However, you can also continue to import the sqlite3 library and create a connection and cursor to execute SQL commands, as you did before. The choice is up to you.

*** Part 4.1(a)  CREATE A TABLE ***

Create a table called **MyRestaurants** with the following attributes:

* RestaurantName: A VARCHAR field
* FoodType: A VARCHAR field
* DistanceFromHome: An INTEGER field representing the distance (in minutes) from your house
* LastVisitDate: A DATE field representing the date of your last visit
* Liked: A BOOLEAN field indicating whether you like the restaurant or not

*** Part 4.1(b) Insert Tuples ***

Insert at least five tuples using the SQL INSERT command, executing it five (or more) times.

* Ensure that you insert ** at least one restaurant that you liked**, **at least one restaurant that you did not like**, and **at least one restaurant where the Liked field is set to NULL**.

*** Part 4.1(c) ***

Write a SQL query to return all restaurants in your table.

*** Part 4.1(d) ***

Now experiment with a few of SQLite's output formats using the SQL query you wrote for question above:

* print the results (Part 4.1(c)) in list form, delimited by " | "

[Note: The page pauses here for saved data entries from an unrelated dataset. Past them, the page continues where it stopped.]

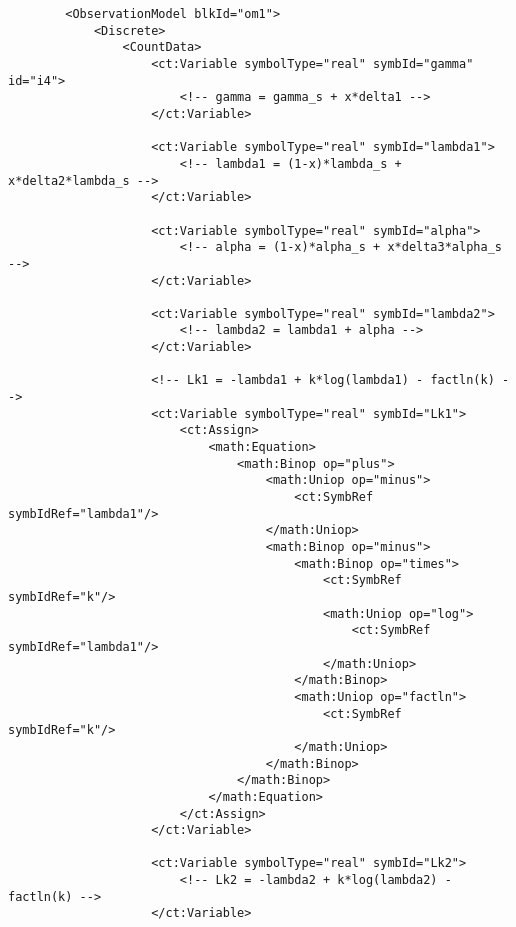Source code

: \lstset{language=XML}
\begin{lstlisting}
        <ObservationModel blkId="om1">
            <Discrete>
                <CountData>
                    <ct:Variable symbolType="real" symbId="gamma" id="i4">
                        <!-- gamma = gamma_s + x*delta1 -->
                    </ct:Variable>
                    
                    <ct:Variable symbolType="real" symbId="lambda1">
                        <!-- lambda1 = (1-x)*lambda_s + x*delta2*lambda_s -->
                    </ct:Variable>
                    
                    <ct:Variable symbolType="real" symbId="alpha">
                        <!-- alpha = (1-x)*alpha_s + x*delta3*alpha_s -->
                    </ct:Variable>
                    
                    <ct:Variable symbolType="real" symbId="lambda2">
                        <!-- lambda2 = lambda1 + alpha -->
                    </ct:Variable>
                    
                    <!-- Lk1 = -lambda1 + k*log(lambda1) - factln(k) -->
                    <ct:Variable symbolType="real" symbId="Lk1">
                        <ct:Assign>
                            <math:Equation>
                                <math:Binop op="plus">
                                    <math:Uniop op="minus">
                                        <ct:SymbRef symbIdRef="lambda1"/>
                                    </math:Uniop>
                                    <math:Binop op="minus">
                                        <math:Binop op="times">
                                            <ct:SymbRef symbIdRef="k"/>
                                            <math:Uniop op="log">
                                                <ct:SymbRef symbIdRef="lambda1"/>
                                            </math:Uniop>
                                        </math:Binop>
                                        <math:Uniop op="factln">
                                            <ct:SymbRef symbIdRef="k"/>
                                        </math:Uniop>
                                    </math:Binop>
                                </math:Binop>
                            </math:Equation>
                        </ct:Assign>
                    </ct:Variable>
                    
                    <ct:Variable symbolType="real" symbId="Lk2">
                        <!-- Lk2 = -lambda2 + k*log(lambda2) - factln(k) -->
                    </ct:Variable>
                    

\end{lstlisting}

Sample output: Sushi Place | Japanese | 15 | 2024-05-01 | 1

*** Part 4.1(d) ***

Modify your SQL query such that it prints "I liked it" or "I hated it" for each restaurant you liked or not.

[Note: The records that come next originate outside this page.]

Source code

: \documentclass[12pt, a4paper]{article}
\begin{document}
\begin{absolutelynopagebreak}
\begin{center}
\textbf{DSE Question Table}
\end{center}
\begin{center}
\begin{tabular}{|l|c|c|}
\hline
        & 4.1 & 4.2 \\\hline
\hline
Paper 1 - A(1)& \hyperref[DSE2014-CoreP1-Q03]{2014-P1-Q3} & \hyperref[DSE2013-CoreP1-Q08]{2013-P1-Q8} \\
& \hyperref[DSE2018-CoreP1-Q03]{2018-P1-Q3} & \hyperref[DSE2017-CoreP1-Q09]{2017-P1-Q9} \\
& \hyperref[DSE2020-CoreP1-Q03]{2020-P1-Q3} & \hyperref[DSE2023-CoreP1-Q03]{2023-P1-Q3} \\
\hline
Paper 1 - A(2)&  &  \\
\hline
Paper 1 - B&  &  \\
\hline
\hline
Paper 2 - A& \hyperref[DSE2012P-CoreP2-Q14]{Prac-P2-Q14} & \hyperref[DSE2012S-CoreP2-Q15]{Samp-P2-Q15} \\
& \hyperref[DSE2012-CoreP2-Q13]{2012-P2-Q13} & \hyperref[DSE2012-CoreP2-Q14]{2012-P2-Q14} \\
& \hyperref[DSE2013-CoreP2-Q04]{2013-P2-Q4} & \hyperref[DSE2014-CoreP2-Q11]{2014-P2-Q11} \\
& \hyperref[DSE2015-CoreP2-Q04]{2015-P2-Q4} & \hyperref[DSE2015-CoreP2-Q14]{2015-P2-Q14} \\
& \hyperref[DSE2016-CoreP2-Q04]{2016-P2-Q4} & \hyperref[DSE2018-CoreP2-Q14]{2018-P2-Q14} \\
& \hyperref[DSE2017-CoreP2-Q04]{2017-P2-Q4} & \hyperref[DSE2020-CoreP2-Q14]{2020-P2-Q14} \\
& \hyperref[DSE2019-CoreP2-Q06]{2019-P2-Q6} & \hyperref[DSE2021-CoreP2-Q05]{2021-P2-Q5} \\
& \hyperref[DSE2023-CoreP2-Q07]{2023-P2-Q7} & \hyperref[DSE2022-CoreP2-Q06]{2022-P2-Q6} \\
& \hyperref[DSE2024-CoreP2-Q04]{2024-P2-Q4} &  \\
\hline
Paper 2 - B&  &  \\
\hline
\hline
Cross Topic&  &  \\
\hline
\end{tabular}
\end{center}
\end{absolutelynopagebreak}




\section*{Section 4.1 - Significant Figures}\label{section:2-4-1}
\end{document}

Note that you are not allowed to modify the table on disk. You should be able to answer this question using only a SELECT statement. A solution that creates and uses an extra table, howerver, will be accepted.

Check: https://www.sqlitetutorial.net/sqlite-case/


*** Part 4.1(e) ***

Write a SQL query to return all restaurants that you like but have not visited in the past three months.

*** Part 4.2(a) ***

** Next we will focus on INNER JOIN **

Let's add a second table called **"RestaurantReviews"** and demonstrate how to perform an inner join between MyRestaurants and RestaurantReviews.




Create the RestaurantReviews Table
First, we'll create the RestaurantReviews table with the following attributes:

* RestaurantName (to match the Name in MyRestaurants)
* ReviewText (text of the review)
* Rating (integer rating)

*** Part 4.2(b) ***

Insert Data into RestaurantReviews
Insert some sample data (at least 5) into this table:


*** Part 4.2(c) Inner Join Query ***
Now perform an inner join between MyRestaurants and RestaurantReviews based on the restaurant name to combine the information from both tables and show the results.

## THE END OF HW 1 ##